Frequently Asked Questions

Can I retake just one section if I fail the Texas real estate exam?

Yes. If you pass one section and fail the other, you only need to retake the failed section. You'll pay the $43 Pearson VUE fee again and must wait at least 24 hours before scheduling. Both section passes must be earned within 1 year of each other to count toward licensure — if your first pass expires before you pass the second, you restart from scratch.

How many practice questions do I need before the Texas real estate exam?

Total question count matters less than variety and difficulty level. A reliable benchmark: take at least three complete two-section practice sessions (80 National + 40 State, separately timed) and score above 75% on your last two consecutive sessions before booking. The 70% passing threshold sounds comfortable until you add test-day pressure and topics you haven't seen in a week. Scoring 75-78% consistently in practice gives you a real buffer.

Do I need Texas-specific exam prep, or will a national tool work?

You need Texas-specific coverage. The 40-question State section tests TREC-promulgated contract forms, intermediary status (Texas Occupations Code §1101.559), the IABS form, homestead exemptions, first-Tuesday foreclosures (Texas Property Code §51.002), and community property rules. None of this appears on national-only practice tools. A national-only course prepares you for 80 of 120 questions and leaves the State section essentially untouched.

Do I still need exam prep if I passed my 180-hour Texas pre-license courses?

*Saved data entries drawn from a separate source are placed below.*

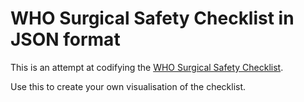 WHO Surgical Safety Checklist in JSON format
============================================

This is an attempt at codifying the [WHO Surgical Safety Checklist][who].

Use this to create your own visualisation of the checklist. 

[who]: http://www.who.int/patientsafety/safesurgery/ss_checklist/en/ 
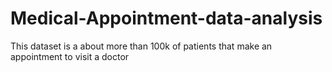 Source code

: # Medical-Appointment-data-analysis
 This dataset is a about more than 100k of patients that make an appointment to visit a doctor
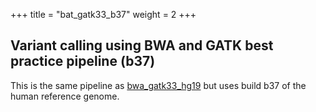 
+++
title = "bat_gatk33_b37"
weight = 2
+++


## Variant calling using BWA and GATK best practice pipeline (b37)

This is the same pipeline as [bwa\_gatk33\_hg19][1] but uses build b37 of the human reference genome.

 [1]:/vat-docs/documentation/pipelines/variant_calling/bwa_gatk33_hg19/ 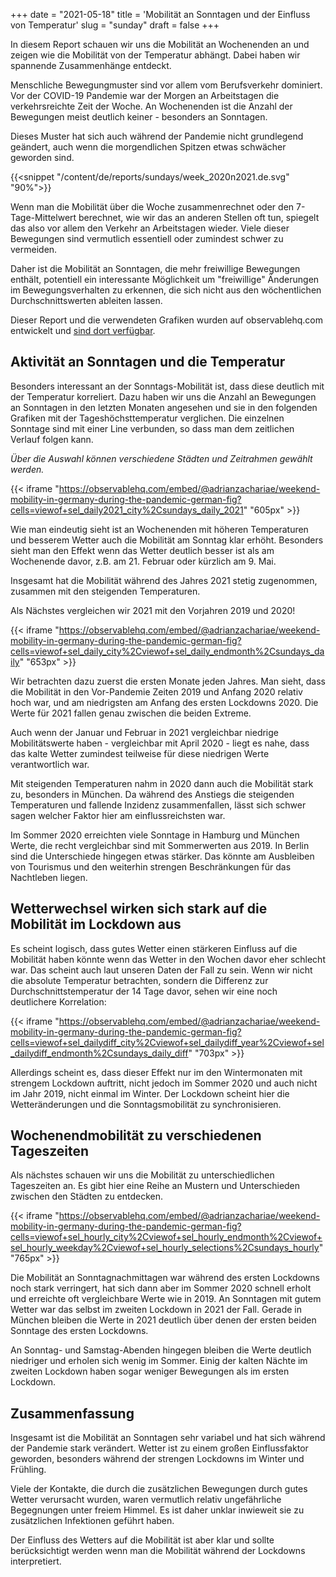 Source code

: +++
date = "2021-05-18"
title = 'Mobilität an Sonntagen und der Einfluss von Temperatur'
slug = "sunday"
draft = false
+++

In diesem Report schauen wir uns die Mobilität an Wochenenden an und zeigen wie die Mobilität von der Temperatur abhängt. Dabei haben wir spannende Zusammenhänge entdeckt.

Menschliche Bewegungmuster sind vor allem vom Berufsverkehr dominiert. Vor der COVID-19 Pandemie war der Morgen an Arbeitstagen die verkehrsreichte Zeit der Woche. An Wochenenden ist die Anzahl der Bewegungen meist deutlich keiner - besonders an Sonntagen.

Dieses Muster hat sich auch während der Pandemie nicht grundlegend geändert, auch wenn die morgendlichen Spitzen etwas schwächer geworden sind.

{{<snippet "/content/de/reports/sundays/week_2020n2021.de.svg" "90%">}}

Wenn man die Mobilität über die Woche zusammenrechnet oder den 7-Tage-Mittelwert berechnet, wie wir das an anderen Stellen oft tun, spiegelt das also vor allem den Verkehr an Arbeitstagen wieder. Viele dieser Bewegungen sind vermutlich essentiell oder zumindest schwer zu vermeiden.

Daher ist die Mobilität an Sonntagen, die mehr freiwillige Bewegungen enthält, potentiell ein interessante Möglichkeit um "freiwillige" Änderungen im Bewegungsverhalten zu erkennen, die sich nicht aus den wöchentlichen Durchschnittswerten ableiten lassen.

Dieser Report und die verwendeten Grafiken wurden auf observablehq.com entwickelt und [sind dort verfügbar](https://observablehq.com/@adrianzachariae/weekend-mobility-in-germany-during-the-pandemic?ui=classic).

## Aktivität an Sonntagen und die Temperatur

Besonders interessant an der Sonntags-Mobilität ist, dass diese deutlich mit der Temperatur korreliert. Dazu haben wir uns die Anzahl an Bewegungen an Sonntagen in den letzten Monaten angesehen und sie in den folgenden Grafiken mit der Tageshöchsttemperatur verglichen. Die einzelnen Sonntage sind mit einer Line verbunden, so dass man dem zeitlichen Verlauf folgen kann.

_Über die Auswahl können verschiedene Städten und Zeitrahmen gewählt werden._

{{< iframe "https://observablehq.com/embed/@adrianzachariae/weekend-mobility-in-germany-during-the-pandemic-german-fig?cells=viewof+sel_daily2021_city%2Csundays_daily_2021" "605px" >}}

Wie man eindeutig sieht ist an Wochenenden mit höheren Temperaturen und besserem Wetter auch die Mobilität am Sonntag klar erhöht. Besonders sieht man den Effekt wenn das Wetter deutlich besser ist als am Wochenende davor, z.B. am 21. Februar oder kürzlich am 9. Mai.

Insgesamt hat die Mobilität während des Jahres 2021 stetig zugenommen, zusammen mit den steigenden Temperaturen.

Als Nächstes vergleichen wir 2021 mit den Vorjahren 2019 und 2020!

{{< iframe "https://observablehq.com/embed/@adrianzachariae/weekend-mobility-in-germany-during-the-pandemic-german-fig?cells=viewof+sel_daily_city%2Cviewof+sel_daily_endmonth%2Csundays_daily" "653px" >}}

Wir betrachten dazu zuerst die ersten Monate jeden Jahres. Man sieht, dass die Mobilität in den Vor-Pandemie Zeiten 2019 und Anfang 2020 relativ hoch war, und am niedrigsten am Anfang des ersten Lockdowns 2020. Die Werte für 2021 fallen genau zwischen die beiden Extreme.

Auch wenn der Januar und Februar in 2021 vergleichbar niedrige Mobilitätswerte haben - vergleichbar mit April 2020 - liegt es nahe, dass das kalte Wetter zumindest teilweise für diese niedrigen Werte verantwortlich war.

Mit steigenden Temperaturen nahm in 2020 dann auch die Mobilität stark zu, besonders in München. Da während des Anstiegs die steigenden Temperaturen und fallende Inzidenz zusammenfallen, lässt sich schwer sagen welcher Faktor hier am einflussreichsten war.

Im Sommer 2020 erreichten viele Sonntage in Hamburg und München Werte, die recht vergleichbar sind mit Sommerwerten aus 2019. In Berlin sind die Unterschiede hingegen etwas stärker. Das könnte am Ausbleiben von Tourismus und den weiterhin strengen Beschränkungen für das Nachtleben liegen.

## Wetterwechsel wirken sich stark auf die Mobilität im Lockdown aus

Es scheint logisch, dass gutes Wetter einen stärkeren Einfluss auf die Mobilität haben könnte wenn das Wetter in den Wochen davor eher schlecht war. Das scheint auch laut unseren Daten der Fall zu sein. Wenn wir nicht die absolute Temperatur betrachten, sondern die Differenz zur Durchschnittstemperatur der 14 Tage davor, sehen wir eine noch deutlichere Korrelation:

{{< iframe "https://observablehq.com/embed/@adrianzachariae/weekend-mobility-in-germany-during-the-pandemic-german-fig?cells=viewof+sel_dailydiff_city%2Cviewof+sel_dailydiff_year%2Cviewof+sel_dailydiff_endmonth%2Csundays_daily_diff" "703px" >}}

Allerdings scheint es, dass dieser Effekt nur im den Wintermonaten mit strengem Lockdown auftritt, nicht jedoch im Sommer 2020 und auch nicht im Jahr 2019, nicht einmal im Winter. Der Lockdown scheint hier die Wetteränderungen und die Sonntagsmobilität zu synchronisieren.

## Wochenendmobilität zu verschiedenen Tageszeiten

Als nächstes schauen wir uns die Mobilität zu unterschiedlichen Tageszeiten an. Es gibt hier eine Reihe an Mustern und Unterschieden zwischen den Städten zu entdecken.

{{< iframe "https://observablehq.com/embed/@adrianzachariae/weekend-mobility-in-germany-during-the-pandemic-german-fig?cells=viewof+sel_hourly_city%2Cviewof+sel_hourly_endmonth%2Cviewof+sel_hourly_weekday%2Cviewof+sel_hourly_selections%2Csundays_hourly" "765px" >}}

Die Mobilität an Sonntagnachmittagen war während des ersten Lockdowns noch stark verringert, hat sich dann aber im Sommer 2020 schnell erholt und erreichte oft vergleichbare Werte wie in 2019. An Sonntagen mit gutem Wetter war das selbst im zweiten Lockdown in 2021 der Fall. Gerade in München bleiben die Werte in 2021 deutlich über denen der ersten beiden Sonntage des ersten Lockdowns.

An Sonntag- und Samstag-Abenden hingegen bleiben die Werte deutlich niedriger und erholen sich wenig im Sommer. Einig der kalten Nächte im zweiten Lockdown haben sogar weniger Bewegungen als im ersten Lockdown.

## Zusammenfassung

Insgesamt ist die Mobilität an Sonntagen sehr variabel und hat sich während der Pandemie stark verändert. Wetter ist zu einem großen Einflussfaktor geworden, besonders während der strengen Lockdowns im Winter und Frühling.

Viele der Kontakte, die durch die zusätzlichen Bewegungen durch gutes Wetter verursacht wurden, waren vermutlich relativ ungefährliche Begegnungen unter freiem Himmel. Es ist daher unklar inwieweit sie zu zusätzlichen Infektionen geführt haben.

Der Einfluss des Wetters auf die Mobilität ist aber klar und sollte berücksichtigt werden wenn man die Mobilität während der Lockdowns interpretiert.
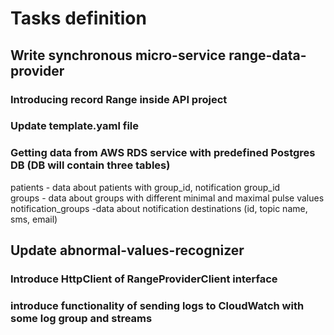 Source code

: # Tasks definition

## Write synchronous micro-service range-data-provider
### Introducing record Range inside API project
### Update template.yaml file
### Getting data from AWS RDS service with predefined Postgres DB (DB will contain three tables)
patients - data about patients with group_id, notification group_id<br>
groups - data about groups with different minimal and maximal pulse values
notification_groups -data about notification destinations (id, topic name, sms, email)
## Update abnormal-values-recognizer 
### Introduce HttpClient of RangeProviderClient interface
### introduce functionality of sending logs to CloudWatch with some log group and streams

Yes. Pre-license courses are designed to make you eligible to test, not to prepare you for the exam format and pacing. Texas requires 180 hours of pre-licensing — the most of any state — but the first-time TREC pass rate still hovers near 51%. Many of those who fail completed their 180 hours successfully. Full-length timed two-section practice exams are categorically different from pre-license coursework and significantly improve first-attempt pass rates.

Is there a free Texas real estate practice exam I can try before buying?

AceableAgent's website offers a free Texas practice exam sampler — useful for familiarizing yourself with the question format, but not a substitute for full prep. Tests.com also publishes free sample questions. Free tools typically have under 100 questions and no explanations, which isn't enough to identify and close your specific gaps. Use them to calibrate which paid tool to buy, not as your primary prep resource.